Ananda pun langsung niat, lalu takbir, seperti yang diajarkan Abi. Sementara Farhan masih sibuk membaca niat dan mulutnya menghafal ushali. Kata Abi, niat cukup di hati saja supaya mudah. Tapi kalau mau baca usholi juga nggak apa-apa. Dan kami pun khusyuk shalat.
Ikhwan cilik, sekalian. Ada yang aneh dalam shalat dzuhur, lho. Kali ini imamnya tidak membaca Al-Fatihah secara keras, sehingga tak ada orang mengucap AMIN bareng-bareng. Satu raka’at… dua raka’at.. tiga rakaat.. tetap saja tidak ada yang berteriak AMIN.
Saat raka’at terakhir, ada orang yang mengisi barisan di sebelah kanan Ananda. Karena penasaran, Ananda menengok. Ternyata orang itu tidak Ananda kenal. Mungkin sekedar mampir untuk shalat di masjid komplek ini. Atau juga warga baru di Griya Sembahyang Raya ini. Ups! Astagfirullah, Ananda baru Ingat dengan pesan Abi. “Ananda…kalau lagi shalat tidak boleh tengak-tengok.” Ananda akhirnya kembali serius meneruskan shalat kembali.

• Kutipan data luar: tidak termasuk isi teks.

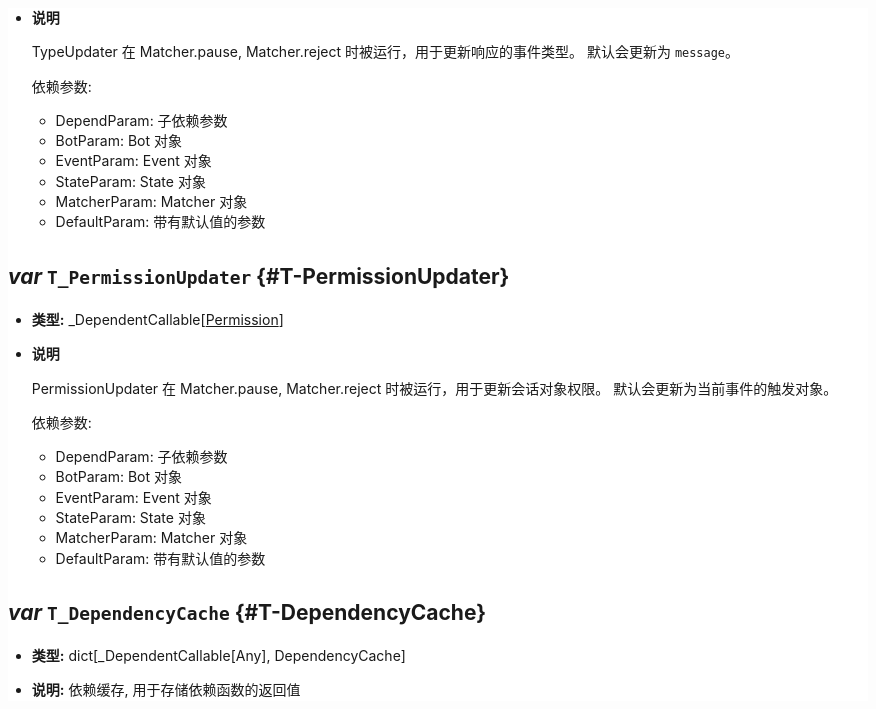 - **说明**

  TypeUpdater 在 Matcher.pause, Matcher.reject 时被运行，用于更新响应的事件类型。 默认会更新为 `message`。

  依赖参数:

  - DependParam: 子依赖参数
  - BotParam: Bot 对象
  - EventParam: Event 对象
  - StateParam: State 对象
  - MatcherParam: Matcher 对象
  - DefaultParam: 带有默认值的参数

## _var_ `T_PermissionUpdater` {#T-PermissionUpdater}

- **类型:** \_DependentCallable[[Permission](permission.md#Permission)]

- **说明**

  PermissionUpdater 在 Matcher.pause, Matcher.reject 时被运行，用于更新会话对象权限。 默认会更新为当前事件的触发对象。

  依赖参数:

  - DependParam: 子依赖参数
  - BotParam: Bot 对象
  - EventParam: Event 对象
  - StateParam: State 对象
  - MatcherParam: Matcher 对象
  - DefaultParam: 带有默认值的参数

## _var_ `T_DependencyCache` {#T-DependencyCache}

- **类型:** dict[\_DependentCallable[Any], DependencyCache]

- **说明:** 依赖缓存, 用于存储依赖函数的返回值
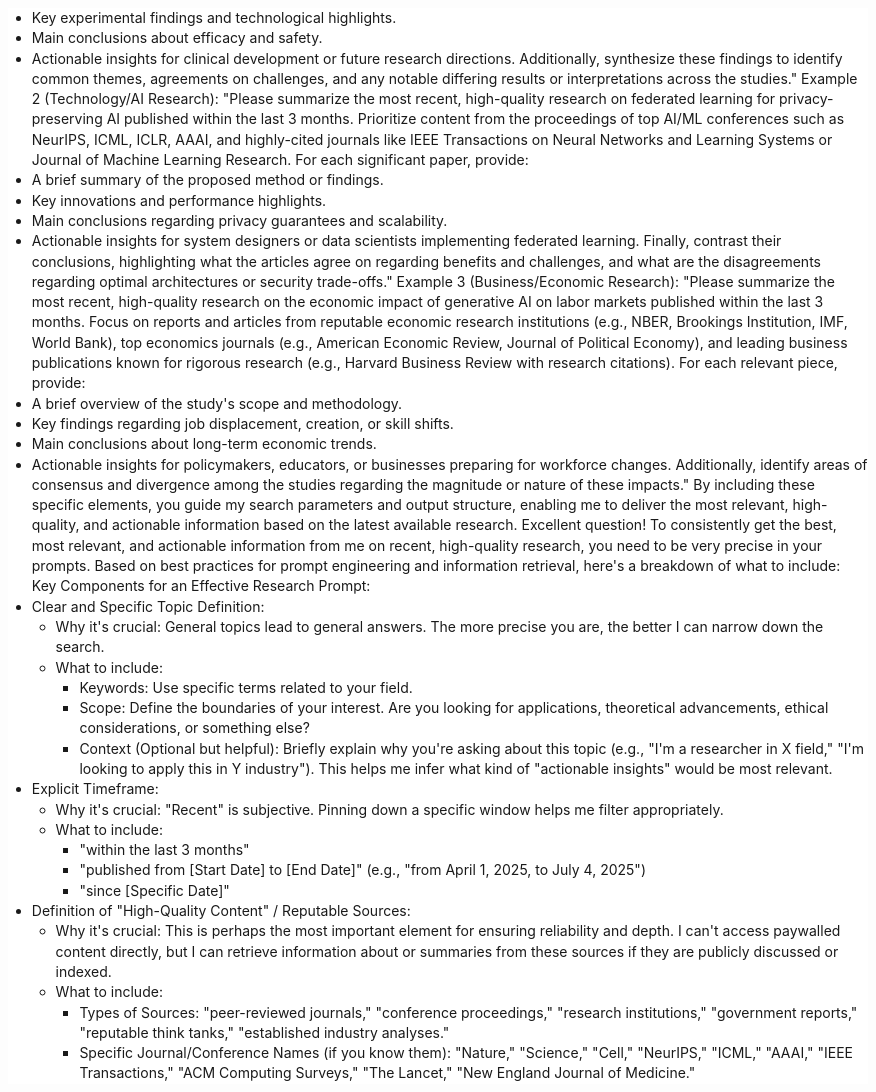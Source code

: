  * Key experimental findings and technological highlights.
 * Main conclusions about efficacy and safety.
 * Actionable insights for clinical development or future research directions.
   Additionally, synthesize these findings to identify common themes, agreements on challenges, and any notable differing results or interpretations across the studies."
Example 2 (Technology/AI Research):
"Please summarize the most recent, high-quality research on federated learning for privacy-preserving AI published within the last 3 months. Prioritize content from the proceedings of top AI/ML conferences such as NeurIPS, ICML, ICLR, AAAI, and highly-cited journals like IEEE Transactions on Neural Networks and Learning Systems or Journal of Machine Learning Research. For each significant paper, provide:
 * A brief summary of the proposed method or findings.
 * Key innovations and performance highlights.
 * Main conclusions regarding privacy guarantees and scalability.
 * Actionable insights for system designers or data scientists implementing federated learning.
   Finally, contrast their conclusions, highlighting what the articles agree on regarding benefits and challenges, and what are the disagreements regarding optimal architectures or security trade-offs."
Example 3 (Business/Economic Research):
"Please summarize the most recent, high-quality research on the economic impact of generative AI on labor markets published within the last 3 months. Focus on reports and articles from reputable economic research institutions (e.g., NBER, Brookings Institution, IMF, World Bank), top economics journals (e.g., American Economic Review, Journal of Political Economy), and leading business publications known for rigorous research (e.g., Harvard Business Review with research citations). For each relevant piece, provide:
 * A brief overview of the study's scope and methodology.
 * Key findings regarding job displacement, creation, or skill shifts.
 * Main conclusions about long-term economic trends.
 * Actionable insights for policymakers, educators, or businesses preparing for workforce changes.
   Additionally, identify areas of consensus and divergence among the studies regarding the magnitude or nature of these impacts."
By including these specific elements, you guide my search parameters and output structure, enabling me to deliver the most relevant, high-quality, and actionable information based on the latest available research.
Excellent question! To consistently get the best, most relevant, and actionable information from me on recent, high-quality research, you need to be very precise in your prompts. Based on best practices for prompt engineering and information retrieval, here's a breakdown of what to include:
Key Components for an Effective Research Prompt:
 * Clear and Specific Topic Definition:
   * Why it's crucial: General topics lead to general answers. The more precise you are, the better I can narrow down the search.
   * What to include:
     * Keywords: Use specific terms related to your field.
     * Scope: Define the boundaries of your interest. Are you looking for applications, theoretical advancements, ethical considerations, or something else?
     * Context (Optional but helpful): Briefly explain why you're asking about this topic (e.g., "I'm a researcher in X field," "I'm looking to apply this in Y industry"). This helps me infer what kind of "actionable insights" would be most relevant.
 * Explicit Timeframe:
   * Why it's crucial: "Recent" is subjective. Pinning down a specific window helps me filter appropriately.
   * What to include:
     * "within the last 3 months"
     * "published from [Start Date] to [End Date]" (e.g., "from April 1, 2025, to July 4, 2025")
     * "since [Specific Date]"
 * Definition of "High-Quality Content" / Reputable Sources:
   * Why it's crucial: This is perhaps the most important element for ensuring reliability and depth. I can't access paywalled content directly, but I can retrieve information about or summaries from these sources if they are publicly discussed or indexed.
   * What to include:
     * Types of Sources: "peer-reviewed journals," "conference proceedings," "research institutions," "government reports," "reputable think tanks," "established industry analyses."
     * Specific Journal/Conference Names (if you know them): "Nature," "Science," "Cell," "NeurIPS," "ICML," "AAAI," "IEEE Transactions," "ACM Computing Surveys," "The Lancet," "New England Journal of Medicine."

Berbeda dengan yang lainnya, bacaan fatihah orang ini sedikit keras. Sehingga Ananda dengan jelas mendengarnya. Entah kenapa, saat orang itu selesai membaca Al-Fatihah, saking senengnya sama AMIN, tiba-tiba Ananda berteriak sendiri. “AAAAMIIIINNN…”
Setelah sadar, Ananda malu karena cuma teriak sendirian. Tak lama, Farhan, Ipul, Dika, dan Ahmad tertawa. Awalnya pelan, lama-lama terbahak-bahak. Teman-teman Ananda tertawa keras. “WUAHA! HA!”

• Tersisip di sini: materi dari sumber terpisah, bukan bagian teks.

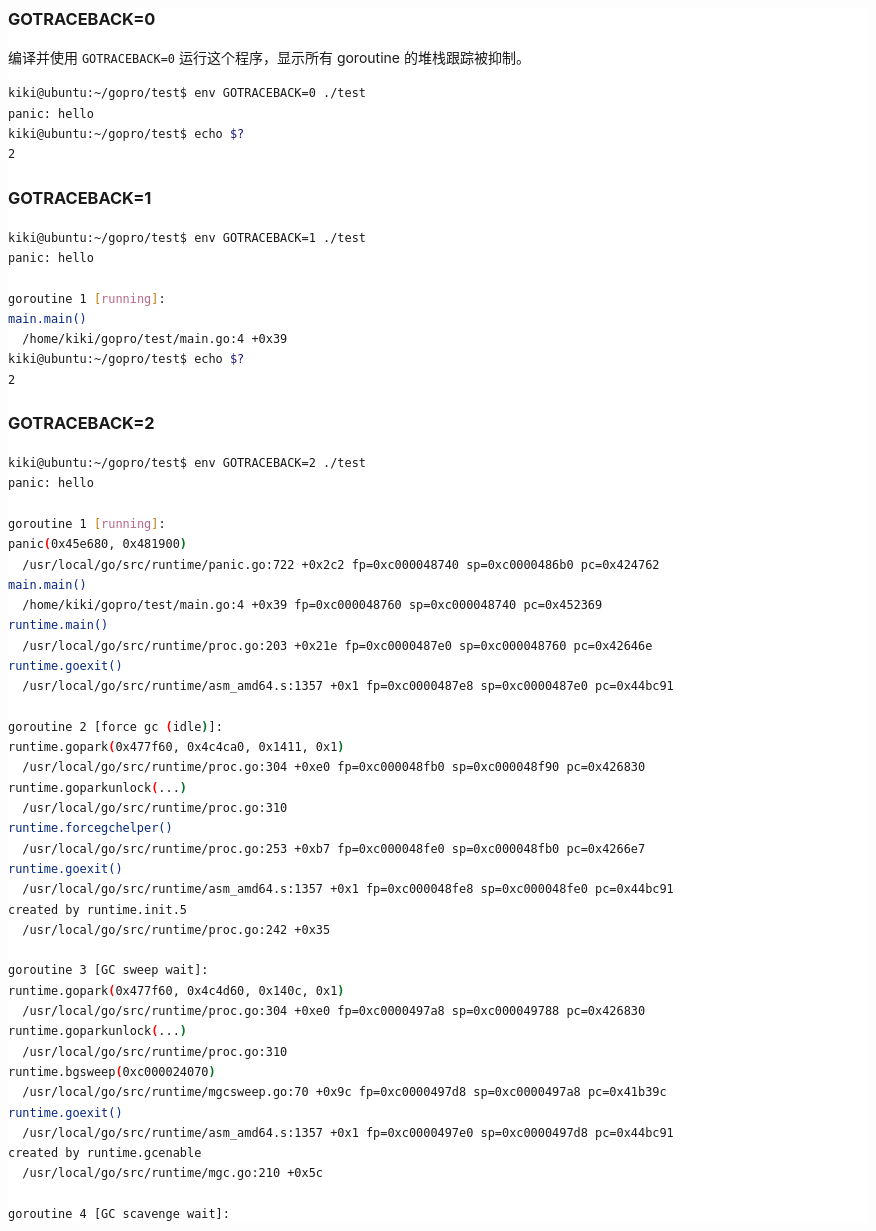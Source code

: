 ### GOTRACEBACK=0

编译并使用 `GOTRACEBACK=0` 运行这个程序，显示所有 goroutine 的堆栈跟踪被抑制。

```sh
kiki@ubuntu:~/gopro/test$ env GOTRACEBACK=0 ./test
panic: hello
kiki@ubuntu:~/gopro/test$ echo $?
2
```

### GOTRACEBACK=1

```sh
kiki@ubuntu:~/gopro/test$ env GOTRACEBACK=1 ./test
panic: hello

goroutine 1 [running]:
main.main()
  /home/kiki/gopro/test/main.go:4 +0x39
kiki@ubuntu:~/gopro/test$ echo $?
2
```

### GOTRACEBACK=2

```sh
kiki@ubuntu:~/gopro/test$ env GOTRACEBACK=2 ./test
panic: hello

goroutine 1 [running]:
panic(0x45e680, 0x481900)
  /usr/local/go/src/runtime/panic.go:722 +0x2c2 fp=0xc000048740 sp=0xc0000486b0 pc=0x424762
main.main()
  /home/kiki/gopro/test/main.go:4 +0x39 fp=0xc000048760 sp=0xc000048740 pc=0x452369
runtime.main()
  /usr/local/go/src/runtime/proc.go:203 +0x21e fp=0xc0000487e0 sp=0xc000048760 pc=0x42646e
runtime.goexit()
  /usr/local/go/src/runtime/asm_amd64.s:1357 +0x1 fp=0xc0000487e8 sp=0xc0000487e0 pc=0x44bc91

goroutine 2 [force gc (idle)]:
runtime.gopark(0x477f60, 0x4c4ca0, 0x1411, 0x1)
  /usr/local/go/src/runtime/proc.go:304 +0xe0 fp=0xc000048fb0 sp=0xc000048f90 pc=0x426830
runtime.goparkunlock(...)
  /usr/local/go/src/runtime/proc.go:310
runtime.forcegchelper()
  /usr/local/go/src/runtime/proc.go:253 +0xb7 fp=0xc000048fe0 sp=0xc000048fb0 pc=0x4266e7
runtime.goexit()
  /usr/local/go/src/runtime/asm_amd64.s:1357 +0x1 fp=0xc000048fe8 sp=0xc000048fe0 pc=0x44bc91
created by runtime.init.5
  /usr/local/go/src/runtime/proc.go:242 +0x35

goroutine 3 [GC sweep wait]:
runtime.gopark(0x477f60, 0x4c4d60, 0x140c, 0x1)
  /usr/local/go/src/runtime/proc.go:304 +0xe0 fp=0xc0000497a8 sp=0xc000049788 pc=0x426830
runtime.goparkunlock(...)
  /usr/local/go/src/runtime/proc.go:310
runtime.bgsweep(0xc000024070)
  /usr/local/go/src/runtime/mgcsweep.go:70 +0x9c fp=0xc0000497d8 sp=0xc0000497a8 pc=0x41b39c
runtime.goexit()
  /usr/local/go/src/runtime/asm_amd64.s:1357 +0x1 fp=0xc0000497e0 sp=0xc0000497d8 pc=0x44bc91
created by runtime.gcenable
  /usr/local/go/src/runtime/mgc.go:210 +0x5c

goroutine 4 [GC scavenge wait]:
```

Ada juga orang gede yang senyum, lho.

***
Shalat beres, kami siap pulang. Aduh malunya! Temen-temen meledek Ananda saat keluar masjid. Mereka menirukan suara Ananda saat teriak AMIN. Ananda kesel, tau! Ananda ingin marah. Saking malunya, badan Ananda berkeringat. Apalagi cuaca hari ini panas banget! Uh, Farhan dan temen-teman jahat. Tapi kata Umi, Ananda harus sabar.
Ananda malas pulang bareng sama temen-temen, abis masih mengejek terus. Melihat Ananda cemberut, Ahmad minta maaf. “Eh, Nanda maafin Ahmad, ya… kita pulang, yuk!”

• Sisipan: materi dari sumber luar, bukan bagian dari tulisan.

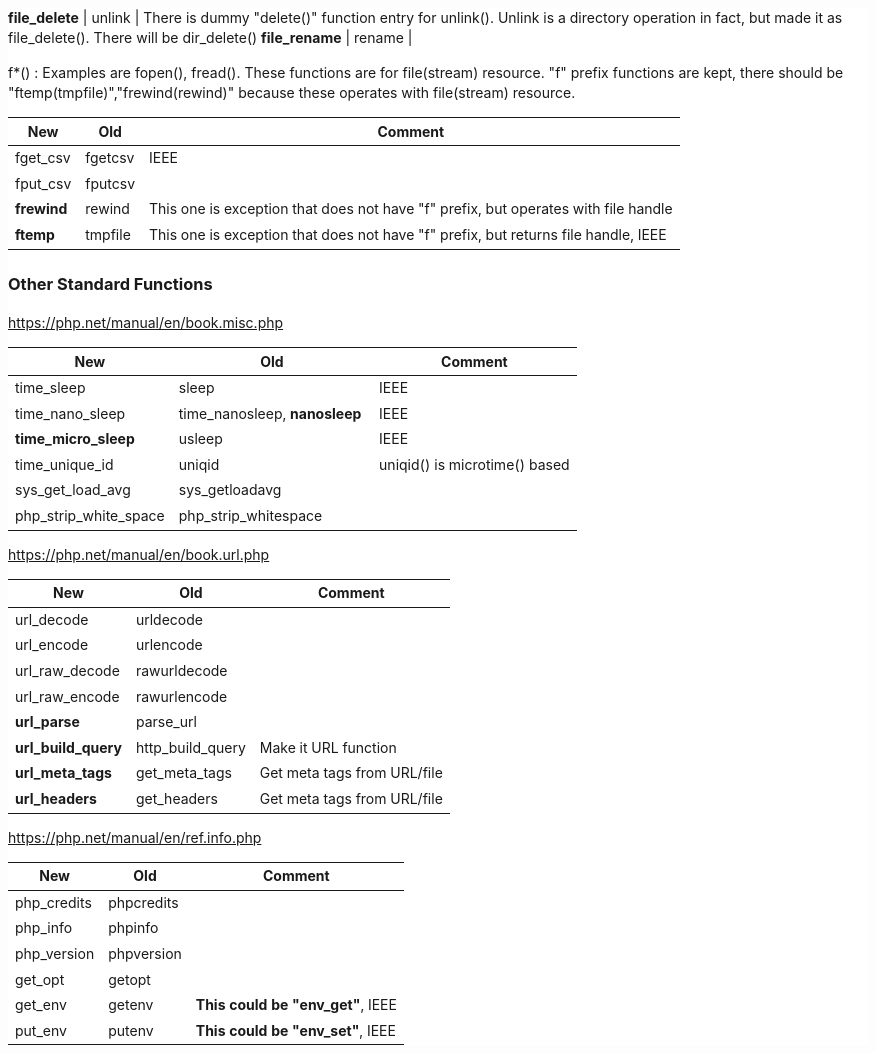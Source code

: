 **file_delete** | unlink | There is dummy "delete()" function entry for unlink(). Unlink is a directory operation in fact, but made it as file_delete(). There will be dir_delete() 
**file_rename** | rename | 

f*() : Examples are fopen(), fread(). These functions are for file(stream) resource. "f" prefix functions are kept, there should be "ftemp(tmpfile)","frewind(rewind)" because these operates with file(stream) resource.

New | Old | Comment
--- | --- | ---
fget_csv | fgetcsv | IEEE 
fput_csv | fputcsv | 
**frewind** | rewind | This one is exception that does not have "f" prefix, but operates with file handle 
**ftemp** | tmpfile | This one is exception that does not have "f" prefix, but returns file handle, IEEE 


### Other Standard Functions

<https://php.net/manual/en/book.misc.php>

New | Old | Comment
--- | --- | ---
time_sleep | sleep | IEEE 
time_nano_sleep | time_nanosleep, **nanosleep**  | IEEE 
**time_micro_sleep** | usleep | IEEE 
time_unique_id | uniqid | uniqid() is microtime() based 
sys_get_load_avg | sys_getloadavg | 
php_strip_white_space | php_strip_whitespace | 

<https://php.net/manual/en/book.url.php>

New | Old | Comment
--- | --- | ---
url_decode | urldecode | 
url_encode | urlencode | 
url_raw_decode | rawurldecode | 
url_raw_encode | rawurlencode | 
**url_parse** | parse_url | 
**url_build_query** | http_build_query | Make it URL function 
**url_meta_tags** | get_meta_tags | Get meta tags from URL/file 
**url_headers** | get_headers | Get meta tags from URL/file 

<https://php.net/manual/en/ref.info.php>

New | Old | Comment
--- | --- | ---
php_credits | phpcredits | 
php_info | phpinfo | 
php_version | phpversion | 
get_opt | getopt | 
get_env | getenv | **This could be "env_get"**, IEEE 
put_env | putenv | **This could be "env_set"**, IEEE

Setelah Ahmad minta maaf, Farhan dan yang lainnya pun minta maaf. Tapi Ananda masih kesal! Soalnya kayaknya mereka cuma minta maaf bohongan. Buktinya mereka masih cekikikan saat keluar halaman masjid.
Saat itu, Ananda melihat Umi dan Umi temen-temen di kejauhan menaiki motor. Mereka mau ke sini! Mereka mau menjemput! Alhamdulillah, jadi Ananda tidak kepanasan dan diledekin terus. Tapi kenapa para Umi itu kompak, ya? Ananda bertanya pada Ahmad, “Umi kita kok kompak, ya?”
Ahmad menjawab. “Kan Umi Ahmad dan temen-teman ditelponin sama Umi Nanda tadi sepulang sekolah agar mengantar kita ke masjid..”
Oh, jadi ini ide Umi. Terimakasih Umi, atas idenya.